Why micro frontends?

The professional decomposition of applications is one of the most important tasks of a software architect. At the latest since the publication of M. Fowler and J. Lewis, it is microservices1 that fulfil this task. E. Evans provided a tool for this as early as 2003 – 18 years ago – with Domain Driven Design2.

The tailoring of applications was always related to the domains involved and the “bounded context” to be mapped. Bounded context” is understood to be the restriction of a domain model that can be processed by a team. For example, in the sales area, all contacts, notes and offers belonging to a customer form a bounded context, while in accounting, the customer is understood to be the corresponding invoices and any reminders.

Micro frontends are the logical continuation of these considerations regarding the tailoring of business applications.

Evolution of architectures over time
Figure 1: Evolution of architectures over time

In order to structure enterprise applications and thus make them more manageable, applications were divided into the areas of user interface, business logic and persistence (databases) in the 1990s and early 2000s. Corresponding teams were created that looked after the respective area across domains.

It quickly became clear that this non-domain-specific division led to delays and multiple synchronisations between the teams. Time and again, changes in the business logic were not implemented by the responsible database teams, because the database teams set priorities differently from the teams implementing the business logic.

So they tried to bring business logic and persistence together and merge them in the respective domain. To ensure the necessary data exchange anyway, Enterprise Service Bus (ESB) systems were introduced at this time in the later 2000s. This development led to microservice architectures in which the business logic is implemented together with persistence in a “bounded context” (cf. Eric Evans). However, in the course of development, the heavyweight ESBs had to be replaced by event buses. Bounded context means a function of a domain that can be fully implemented by the microservice. Implementation of these contexts or functions can be done by a single team to minimise dependencies on other teams.

However, the user interface was “stuck” as a monolith on top of the microservices. Integrating the user interfaces into the microservice world as well led to several challenges. In particular, the diversity of implementations for the user are usually unacceptable. Therefore, the monolithic user interface (UI) has lasted for a long time.

However, such a monolithic user interface poses the same challenges to the software as an overall monolith:

  • difficult to understand,
  • difficult to maintain,
  • high communication overhead with business logic teams.

The logical answer to these issues is micro frontends. Micro frontends are co-developed in the respective “bounded context” teams (cf. also Two Pizza Rule). This means that each functional team co-develops the user interface as a micro frontend of its function. All functions of all domains are made available to the user via an integration layer. I would like to illustrate the corresponding procedure and the technical challenges with an example.

Micro frontends – a practical example

Let’s imagine a customer portal of a large insurance company. Customers can log in and view their current contracts. Let’s imagine a customer who has just moved house.
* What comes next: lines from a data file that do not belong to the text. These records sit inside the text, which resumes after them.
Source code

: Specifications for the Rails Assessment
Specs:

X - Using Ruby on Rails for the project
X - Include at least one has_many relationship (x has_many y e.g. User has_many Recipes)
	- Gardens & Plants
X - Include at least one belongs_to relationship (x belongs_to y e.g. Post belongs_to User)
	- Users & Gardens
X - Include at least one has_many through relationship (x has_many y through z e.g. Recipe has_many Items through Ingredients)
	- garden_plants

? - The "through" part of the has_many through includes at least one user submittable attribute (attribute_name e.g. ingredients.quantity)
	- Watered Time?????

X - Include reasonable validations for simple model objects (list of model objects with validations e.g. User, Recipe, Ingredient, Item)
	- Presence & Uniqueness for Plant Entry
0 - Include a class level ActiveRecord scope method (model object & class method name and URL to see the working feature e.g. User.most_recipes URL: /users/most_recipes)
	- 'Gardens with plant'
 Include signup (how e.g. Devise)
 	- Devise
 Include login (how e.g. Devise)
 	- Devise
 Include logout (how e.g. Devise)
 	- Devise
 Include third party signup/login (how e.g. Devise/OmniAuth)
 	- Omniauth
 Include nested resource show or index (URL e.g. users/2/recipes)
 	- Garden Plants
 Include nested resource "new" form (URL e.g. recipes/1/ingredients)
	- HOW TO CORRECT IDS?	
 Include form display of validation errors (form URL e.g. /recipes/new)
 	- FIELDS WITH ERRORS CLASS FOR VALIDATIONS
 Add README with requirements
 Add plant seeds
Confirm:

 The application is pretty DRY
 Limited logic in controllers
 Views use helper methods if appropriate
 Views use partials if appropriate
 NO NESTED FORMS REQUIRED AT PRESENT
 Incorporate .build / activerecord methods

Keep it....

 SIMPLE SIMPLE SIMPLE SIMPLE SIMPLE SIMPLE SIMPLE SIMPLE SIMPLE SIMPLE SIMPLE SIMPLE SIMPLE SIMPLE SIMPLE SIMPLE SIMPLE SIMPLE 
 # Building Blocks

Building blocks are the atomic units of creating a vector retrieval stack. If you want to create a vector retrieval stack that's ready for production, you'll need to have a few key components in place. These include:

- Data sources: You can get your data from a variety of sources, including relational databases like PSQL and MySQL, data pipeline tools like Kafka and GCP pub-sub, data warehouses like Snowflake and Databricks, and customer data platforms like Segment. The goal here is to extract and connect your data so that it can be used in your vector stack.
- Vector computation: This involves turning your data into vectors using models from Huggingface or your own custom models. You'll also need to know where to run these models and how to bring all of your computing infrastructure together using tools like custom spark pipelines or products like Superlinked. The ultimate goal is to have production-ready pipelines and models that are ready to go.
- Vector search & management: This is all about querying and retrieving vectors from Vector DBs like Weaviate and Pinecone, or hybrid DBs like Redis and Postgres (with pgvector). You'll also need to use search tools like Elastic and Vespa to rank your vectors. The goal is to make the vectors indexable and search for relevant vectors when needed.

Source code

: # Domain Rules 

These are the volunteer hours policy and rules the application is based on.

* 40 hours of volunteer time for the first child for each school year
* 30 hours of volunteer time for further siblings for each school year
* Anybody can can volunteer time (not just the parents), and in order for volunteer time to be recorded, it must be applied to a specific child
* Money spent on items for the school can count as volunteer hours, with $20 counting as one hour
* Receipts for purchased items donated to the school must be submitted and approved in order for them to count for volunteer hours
She needs contracts for her newly built house, so she sees corresponding offers and the appointment with her representative where she wants to discuss these offers. She also has current claims notices from her home contents insurance and her health insurance that have not yet been settled. She can also see the status for the corresponding claims notifications. A sketch/scribble of such a user interface may look something like this:

Example of a simple customer portal for an insurance company

Figure 2: Example of a simple customer portal for an insurance company

The individual areas come from different domains and serve different sub-domains, as shown in Figure 2.

Domains and subdomains of an exemplary portal application

Figure 3: Domains and subdomains of an exemplary portal application

The domain marked in blue is the inventory management with the contract display function.

The green-marked domains belong to the sales domain and implement the functions risk assessment, offer management and appointment setting.

The orange-marked areas belong to the claims domain and implement the functions claims settlement and claims recording.

In addition to the specialised domains, supporting domains are also needed that provide information and inbound management. These domains are also implemented by specialised teams.

Microservice architecture and frontend architecture

Typical micro frontend architecture of a portal application
Figure 4: Typical micro frontend architecture of a portal application

Figure 4 shows a typical micro frontend application. The individual micro frontends are integrated via a portal application (implemented as App Shell4). It provides the functionality of composition for independent micro frontends.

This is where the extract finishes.